START RECORDS FOR THIS EXERCISE

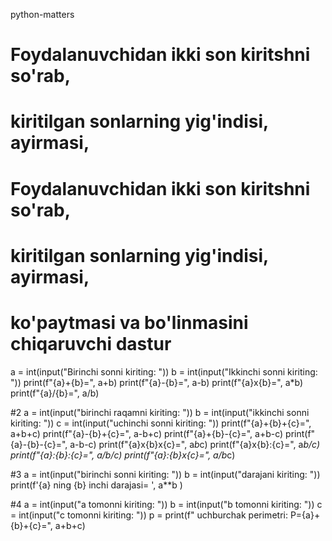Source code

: python-matters

# Foydalanuvchidan ikki son kiritshni so'rab, 
# kiritilgan sonlarning yig'indisi, ayirmasi, 
# Foydalanuvchidan ikki son kiritshni so'rab,
# kiritilgan sonlarning yig'indisi, ayirmasi,
# ko'paytmasi va bo'linmasini chiqaruvchi dastur
a = int(input("Birinchi sonni kiriting: "))
b = int(input("Ikkinchi sonni kiriting: "))
print(f"{a}+{b}=", a+b)
print(f"{a}-{b}=", a-b)
print(f"{a}x{b}=", a*b)
print(f"{a}/{b}=", a/b)
 
#2
a = int(input("birinchi raqamni kiriting: "))
b = int(input("ikkinchi sonni kiriting: "))
c = int(input("uchinchi sonni kiriting: "))
print(f"{a}+{b}+{c}=", a+b+c)
print(f"{a}-{b}+{c}=", a-b+c)
print(f"{a}+{b}-{c}=", a+b-c)
print(f"{a}-{b}-{c}=", a-b-c)
print(f"{a}x{b}x{c}=", a*b*c)
print(f"{a}x{b}:{c}=", a*b/c)
print(f"{a}:{b}:{c}=", a/b/c)
print(f"{a}:{b}x{c}=", a/b*c)

#3
a = int(input("birinchi sonni kiriting: "))
b = int(input("darajani kiriting: "))
print(f'{a} ning {b} inchi darajasi= ', a**b  )

#4
a = int(input("a tomonni kiriting: "))
b = int(input("b tomonni kiriting: "))
c = int(input("c tomonni kiriting: "))
p = print(f" uchburchak perimetri: P={a}+{b}+{c}=", a+b+c)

END RECORDS FOR THIS EXERCISE

TRY IT -> Everything above except the pictures must be restated exactly.

ANSWER TO THIS EXERCISE ->
Source code

: python-matters

# Foydalanuvchidan ikki son kiritshni so'rab, 
# kiritilgan sonlarning yig'indisi, ayirmasi, 
# Foydalanuvchidan ikki son kiritshni so'rab,
# kiritilgan sonlarning yig'indisi, ayirmasi,
# ko'paytmasi va bo'linmasini chiqaruvchi dastur
a = int(input("Birinchi sonni kiriting: "))
b = int(input("Ikkinchi sonni kiriting: "))
print(f"{a}+{b}=", a+b)
print(f"{a}-{b}=", a-b)
print(f"{a}x{b}=", a*b)
print(f"{a}/{b}=", a/b)
 
#2
a = int(input("birinchi raqamni kiriting: "))
b = int(input("ikkinchi sonni kiriting: "))
c = int(input("uchinchi sonni kiriting: "))
print(f"{a}+{b}+{c}=", a+b+c)
print(f"{a}-{b}+{c}=", a-b+c)
print(f"{a}+{b}-{c}=", a+b-c)
print(f"{a}-{b}-{c}=", a-b-c)
print(f"{a}x{b}x{c}=", a*b*c)
print(f"{a}x{b}:{c}=", a*b/c)
print(f"{a}:{b}:{c}=", a/b/c)
print(f"{a}:{b}x{c}=", a/b*c)

#3
a = int(input("birinchi sonni kiriting: "))
b = int(input("darajani kiriting: "))
print(f'{a} ning {b} inchi darajasi= ', a**b  )

#4
a = int(input("a tomonni kiriting: "))
b = int(input("b tomonni kiriting: "))
c = int(input("c tomonni kiriting: "))
p = print(f" uchburchak perimetri: P={a}+{b}+{c}=", a+b+c)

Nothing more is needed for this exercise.